This page is dedicated to information that I have come across over the years… interesting little tidbits that might be helpful! As I think of more or learn more, I will add to my list.
Winter Squash – FRESHER NOT BETTER… little known fact: you must store winter squash for some time (weeks or months), NOT in the fridge, in order for the flesh to sweeten. Literally fresher is NOT better… you don’t want to use them the day you pick them!
Strawberry Plants – Don’t wait till Spring!: It’s best to transplant your strawberry plants in Summer or Fall, so that they can become well established over the winter. That way, you have a much better chance of a nice prolific crop of strawberries in the following Spring / Summer.
Seeds – THEY LAST LONGER THAN A YEAR: You know those little packets of seeds you buy to plant each season? I get great yields from the same packet for about 3 years (or more). You do not need to buy new seeds of the same type each year, in my opinion, and because germination rates are generally good for at least 3 years, planting multiples and then thinning them might also be a waste. I typically plant 1, maybe 2 seeds in each pod / section of the garden and have great results. So save some money and hold onto your seeds!
Vanilla – YOU MUST WAIT: Typically recipes call for adding vanilla near the end of cooking time, when possible (like when making custard). There is a reason… vanilla is actually very high in alcohol (it’s literally vanilla beans soaked in bourbon or vodka and then strained), so if you add it and then cook something a lot, the alcohol and therefore the flavor of the vanilla, simply cooks away. It will still have a vanilla flavor, but gosh, vanilla is expensive, so why waste it?
Tomatoes – TO CHILL OR NOT TO CHILL: Did you ever put a gorgeous garden tomato in your refrigerator and then discover when you sliced into it in a day or two that its texture was pithy and mealy? How disappointing!! The flesh of tomatoes is made up of a bunch of cells that break when chilled, so if you put a big tomato in the fridge, the texture changes… so don’t do it. There is an exception, however… very small tomatoes, like grape tomatoes or small cherry tomatoes, don’t seem to be affected the same way, meaning you CAN store them in the fridge. ALSO, scientific documents indicate that the cooler the tomato is WHEN YOU PICK it will give it more tolerance to be stored at cooler temperatures. Interesting, right?

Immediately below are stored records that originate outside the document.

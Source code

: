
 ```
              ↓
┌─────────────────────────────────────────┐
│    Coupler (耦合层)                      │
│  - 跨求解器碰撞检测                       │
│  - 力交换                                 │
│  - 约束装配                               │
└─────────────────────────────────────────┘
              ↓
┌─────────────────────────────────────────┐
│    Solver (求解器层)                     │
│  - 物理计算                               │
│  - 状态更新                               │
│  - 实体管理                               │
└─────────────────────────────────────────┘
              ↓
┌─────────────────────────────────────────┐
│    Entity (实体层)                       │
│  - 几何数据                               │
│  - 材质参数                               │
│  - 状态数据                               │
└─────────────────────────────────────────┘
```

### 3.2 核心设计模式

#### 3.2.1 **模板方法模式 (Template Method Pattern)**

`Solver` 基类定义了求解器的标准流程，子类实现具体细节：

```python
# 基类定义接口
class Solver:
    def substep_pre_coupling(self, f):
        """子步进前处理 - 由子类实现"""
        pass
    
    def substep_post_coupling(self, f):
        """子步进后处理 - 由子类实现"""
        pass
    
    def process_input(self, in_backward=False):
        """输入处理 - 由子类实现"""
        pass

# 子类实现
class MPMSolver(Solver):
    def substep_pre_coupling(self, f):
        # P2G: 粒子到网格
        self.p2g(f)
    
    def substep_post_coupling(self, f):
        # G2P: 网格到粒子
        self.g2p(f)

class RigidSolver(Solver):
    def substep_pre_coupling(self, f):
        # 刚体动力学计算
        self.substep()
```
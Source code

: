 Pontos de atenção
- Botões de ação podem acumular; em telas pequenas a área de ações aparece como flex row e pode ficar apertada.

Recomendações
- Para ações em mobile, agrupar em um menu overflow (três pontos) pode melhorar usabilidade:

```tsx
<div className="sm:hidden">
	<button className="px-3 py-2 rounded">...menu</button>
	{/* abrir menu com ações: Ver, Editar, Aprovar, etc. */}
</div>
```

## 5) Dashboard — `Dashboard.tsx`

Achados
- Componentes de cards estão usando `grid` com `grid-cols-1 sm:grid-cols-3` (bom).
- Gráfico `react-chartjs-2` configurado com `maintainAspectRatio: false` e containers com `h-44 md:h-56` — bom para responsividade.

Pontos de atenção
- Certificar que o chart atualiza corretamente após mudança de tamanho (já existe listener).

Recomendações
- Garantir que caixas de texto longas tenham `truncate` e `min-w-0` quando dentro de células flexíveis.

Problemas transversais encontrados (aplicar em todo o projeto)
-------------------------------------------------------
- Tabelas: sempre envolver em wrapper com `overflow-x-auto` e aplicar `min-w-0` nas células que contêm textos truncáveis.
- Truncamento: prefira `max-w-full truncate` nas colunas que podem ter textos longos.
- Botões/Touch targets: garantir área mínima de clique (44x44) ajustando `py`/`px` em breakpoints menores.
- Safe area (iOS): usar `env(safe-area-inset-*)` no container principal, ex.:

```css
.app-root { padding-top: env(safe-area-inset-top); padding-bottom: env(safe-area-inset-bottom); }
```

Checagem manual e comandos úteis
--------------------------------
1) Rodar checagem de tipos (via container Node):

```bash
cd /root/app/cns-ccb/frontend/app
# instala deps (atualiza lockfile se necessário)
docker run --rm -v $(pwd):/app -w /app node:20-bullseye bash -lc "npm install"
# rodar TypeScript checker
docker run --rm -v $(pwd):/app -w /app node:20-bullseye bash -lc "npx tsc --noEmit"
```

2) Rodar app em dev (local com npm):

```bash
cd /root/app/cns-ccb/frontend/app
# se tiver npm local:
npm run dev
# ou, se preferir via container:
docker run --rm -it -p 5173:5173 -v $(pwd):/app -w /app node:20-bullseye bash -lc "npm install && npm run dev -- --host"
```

Canning made easier – KEEP THE JARS COZY WARM: I came across a little tidbit that has made canning jams, jellies, mustard, preserves and tomatoes (really anything that you can) so much more reliable and I had to share. Another food blogger mentioned that when she makes tomato sauce she lines a laundry basket with towels and then puts her canned sauce into the basket, covers it with a blanket and locates it somewhere quiet for 2 days. But she cans like 100 pounds of tomatoes at a time… WOW! If you can this much at a time, this sounds great. I don’t do that. I do about 6-8 jars at a time, which fit nicely on my kitchen counter, right in the corner, thank you very much. BUT the idea of covering them to keep them warm, seemed like a good little nugget. SO I started covering my canned items with about 2-3 layers of dish towels (they also sit on a dish towel, that’s not new) when I remove them from the water bath and they cool VERY slowly. I check on them after about 6-12 hours. Voila! – EVERY batch of canned goods I made since I started doing this has sealed 100%. I cannot guarantee the same results for you, but I was eager to tell you about it.
Fresh Eggs – THEY DON’T GO IN THE REFRIGERATOR: If you happen to be the lucky owner of chickens that you keep for the purpose of providing you and your family fresh eggs, you probably already know, but some may not. Those eggs that you get fresh from your (or someone else’s) chickens, provided you know they were laid recently, can be stored on your counter top for about 17 days, give or take. BUT you cannot WASH them until you are ready to eat them. If you wash them right away, they must go directly into the refrigerator.